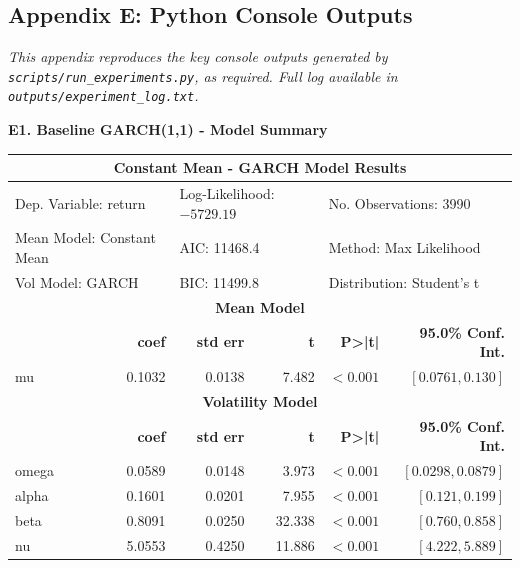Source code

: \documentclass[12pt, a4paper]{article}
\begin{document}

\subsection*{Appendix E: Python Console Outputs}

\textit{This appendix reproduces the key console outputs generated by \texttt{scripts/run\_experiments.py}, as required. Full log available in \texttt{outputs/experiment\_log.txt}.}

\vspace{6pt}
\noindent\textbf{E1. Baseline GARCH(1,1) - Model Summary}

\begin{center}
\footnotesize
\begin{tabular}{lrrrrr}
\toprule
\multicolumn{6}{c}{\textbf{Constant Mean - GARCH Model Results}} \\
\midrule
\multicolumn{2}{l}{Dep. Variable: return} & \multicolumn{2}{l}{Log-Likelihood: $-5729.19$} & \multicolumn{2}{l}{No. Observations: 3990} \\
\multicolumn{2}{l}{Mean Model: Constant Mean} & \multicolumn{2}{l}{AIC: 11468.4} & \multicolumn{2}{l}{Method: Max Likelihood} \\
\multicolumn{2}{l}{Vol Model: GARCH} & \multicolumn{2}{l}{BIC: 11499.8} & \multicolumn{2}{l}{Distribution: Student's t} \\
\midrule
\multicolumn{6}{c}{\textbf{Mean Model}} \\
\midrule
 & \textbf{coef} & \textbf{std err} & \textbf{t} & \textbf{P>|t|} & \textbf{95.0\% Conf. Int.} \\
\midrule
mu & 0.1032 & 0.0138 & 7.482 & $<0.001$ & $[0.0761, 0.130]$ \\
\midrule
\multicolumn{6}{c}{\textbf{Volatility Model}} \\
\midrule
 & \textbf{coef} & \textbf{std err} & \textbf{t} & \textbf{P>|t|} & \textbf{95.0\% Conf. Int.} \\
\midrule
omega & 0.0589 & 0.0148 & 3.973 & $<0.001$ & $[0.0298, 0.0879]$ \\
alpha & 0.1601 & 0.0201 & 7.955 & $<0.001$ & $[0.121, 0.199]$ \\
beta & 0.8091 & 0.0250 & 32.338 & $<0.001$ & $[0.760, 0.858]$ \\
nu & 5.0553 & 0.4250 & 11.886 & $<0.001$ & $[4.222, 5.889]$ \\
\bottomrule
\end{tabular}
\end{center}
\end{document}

◆ ◆ ◆ ◆ ◆ ◆ ◆

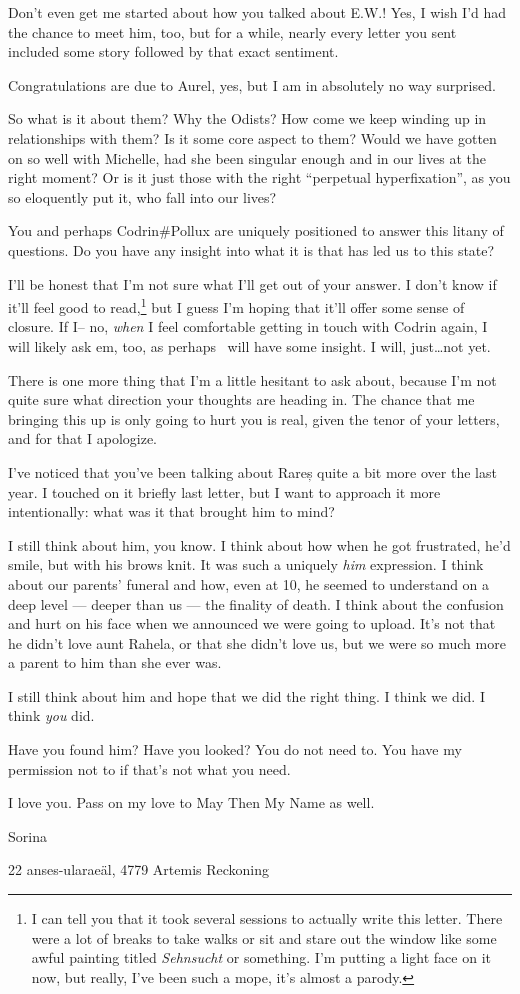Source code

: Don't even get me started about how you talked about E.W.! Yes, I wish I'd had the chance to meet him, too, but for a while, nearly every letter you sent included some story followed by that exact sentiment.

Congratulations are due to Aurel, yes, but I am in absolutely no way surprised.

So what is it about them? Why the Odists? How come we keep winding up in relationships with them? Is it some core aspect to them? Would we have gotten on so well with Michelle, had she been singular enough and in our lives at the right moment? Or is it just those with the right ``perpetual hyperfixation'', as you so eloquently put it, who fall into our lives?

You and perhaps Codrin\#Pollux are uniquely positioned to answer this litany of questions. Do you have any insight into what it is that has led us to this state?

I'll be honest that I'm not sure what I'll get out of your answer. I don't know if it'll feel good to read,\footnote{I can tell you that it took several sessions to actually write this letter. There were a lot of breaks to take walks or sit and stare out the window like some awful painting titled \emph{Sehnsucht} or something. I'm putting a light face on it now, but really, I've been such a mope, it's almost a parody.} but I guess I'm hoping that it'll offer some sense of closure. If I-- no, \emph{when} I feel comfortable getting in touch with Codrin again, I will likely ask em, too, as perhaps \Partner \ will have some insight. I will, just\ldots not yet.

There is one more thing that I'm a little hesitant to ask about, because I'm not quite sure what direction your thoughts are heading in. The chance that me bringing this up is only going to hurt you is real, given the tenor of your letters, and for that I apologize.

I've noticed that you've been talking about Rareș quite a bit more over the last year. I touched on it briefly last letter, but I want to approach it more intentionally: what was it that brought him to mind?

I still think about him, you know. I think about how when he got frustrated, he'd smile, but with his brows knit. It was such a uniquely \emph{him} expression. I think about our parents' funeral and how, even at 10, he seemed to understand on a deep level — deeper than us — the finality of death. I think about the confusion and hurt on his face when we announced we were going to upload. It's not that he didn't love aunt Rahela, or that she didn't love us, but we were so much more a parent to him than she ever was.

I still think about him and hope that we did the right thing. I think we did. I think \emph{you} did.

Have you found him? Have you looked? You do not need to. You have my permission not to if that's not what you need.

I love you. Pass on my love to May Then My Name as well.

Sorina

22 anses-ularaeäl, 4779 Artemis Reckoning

◆ ◆ ◆ ◆ ◆ ◆ ◆

WHAT THIS TASK INVOLVES>
If a line in the data above holds the word "have", count it, and give only the final number.

TASK RESULT>
4